For instance, out of 35 states/union territories, workplace mobility improved only in 16 between end-May and end-August 2020. As the number of COVID-19 infections picked up significantly across India in July, leading to local/regional lockdowns, mobility in many states reduced by end-August from end-June, he said.

“The economic disruption caused by COVID-19 has had a telling impact, not only on the economy but also on jobs and livelihoods. However, it has been more pronounced in the unorganised sector, leading to huge reverse migration. Although there is some evidence of migrant workers returning to urban areas, the process is likely to be slow. Private final consumption expenditure growth therefore is now estimated to clock -12.8 per cent, down from the earlier estimate of -5.1 per cent,” added Sinha.

The lockdown restrictions have been eased further in many states from this month, with some states also allowing metro rail services to restart. However, India’s cases continue to rise. Coronavirus cases in the country rose to 42.80 lakh on Tuesday, while recoveries rose to 33.23 lakh.

“While a second wave of infections is being witnessed globally, India still has not been able to flatten the first wave of infection curve,” noted Sinha.

Despite the gloom this year, both India Ratings and Goldman Sachs are expecting that India’s GDP growth will rebound sharply next year.

India Ratings forecast the GDP growth for the year ending March 2022 at 9.9 per cent, citing the low base effect of this year.

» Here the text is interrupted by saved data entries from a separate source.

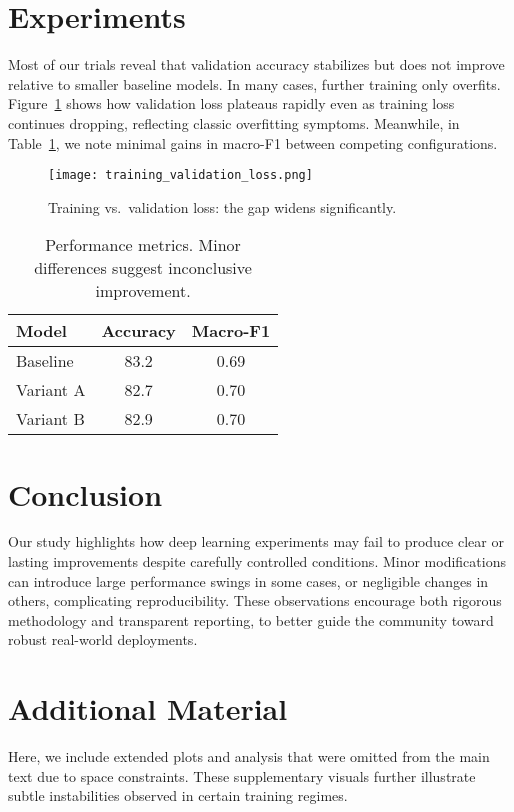 \documentclass[11pt]{article}
\begin{document}
\section{Experiments}
Most of our trials reveal that validation accuracy stabilizes but does not improve relative to smaller baseline models. In many cases, further training only overfits. 
Figure~\ref{fig:loss_plot} shows how validation loss plateaus rapidly even as training loss continues dropping, reflecting classic overfitting symptoms. 
Meanwhile, in Table~\ref{tab:main_results}, we note minimal gains in macro-F1 between competing configurations.

\begin{figure}[h!]
\centering
\texttt{[image: training\_validation\_loss.png]}
\caption{Training vs.\ validation loss: the gap widens significantly.}
\label{fig:loss_plot}
\end{figure}

\vspace{0.5em}
\begin{table}[h!]
\centering
\begin{tabular}{l|c|c}
\hline
Model & Accuracy & Macro-F1 \\
\hline
Baseline & 83.2 & 0.69 \\
Variant A & 82.7 & 0.70 \\
Variant B & 82.9 & 0.70 \\
\hline
\end{tabular}
\caption{Performance metrics. Minor differences suggest inconclusive improvement.}
\label{tab:main_results}
\end{table}

\section{Conclusion}
Our study highlights how deep learning experiments may fail to produce clear or lasting improvements despite carefully controlled conditions. Minor modifications can introduce large performance swings in some cases, or negligible changes in others, complicating reproducibility. These observations encourage both rigorous methodology and transparent reporting, to better guide the community toward robust real-world deployments.

\appendix
\section{Additional Material}
Here, we include extended plots and analysis that were omitted from the main text due to space constraints. 
These supplementary visuals further illustrate subtle instabilities observed in certain training regimes.



\end{document}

Goldman Sachs sees India’s GDP growth in the calendar year 2021 at 9.9 per cent and for the financial year 2021-22 at 15.7 per cent.

“While the economy must now climb out of a deeper trough in 2020, we have upgraded our expectations of a rebound next year. In April-June 2021, we expect real GDP growth to bounce back sharply on a year-over-year basis due to favorable base effects. Assuming 70 per cent of the lost output in June 2020 is recovered in June 2021, we expect real GDP in April-June 2021 at +27.1 per cent year-on-year,” said Prachi Mishra, chief India economist at Goldman Sachs.

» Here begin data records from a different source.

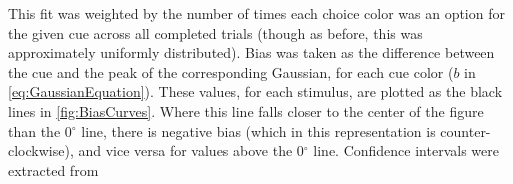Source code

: This fit was weighted by the number of times each choice color was an option for the given cue across all completed trials (though as before, this was approximately uniformly distributed). 
Bias was taken as the difference between the cue and the peak of the corresponding Gaussian, for each cue color ($b$ in \autoref{eq:GaussianEquation}). 
These values, for each stimulus, are plotted as the black lines in \autoref{fig:BiasCurves}.
Where this line falls closer to the center of the figure than the 0$^{\circ}$ line, there is negative bias (which in this representation is counter-clockwise), and vice versa for values above the 0$^{\circ}$ line.
Confidence intervals were extracted from 

%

Last week, Japan’s Nomura Securities had slashed India’s GDP growth forecast for 2020 to -9 per cent from earlier forecast -5 per cent and for FY2021 to -10.8 per cent, compared with -6.1 per cent it had expected earlier.

“The current weak economic conditions requires a more aggressive fiscal response, but budgeted fiscal support has been limited, while monetary policy is hamstrung due to inflation,” said Sonal Varma, chief India economist at Nomura Securities.

Nomura expect a second round of targeted fiscal support in coming months, although it remains unclear if the government will provide a large scale demand stimulus, said Varma.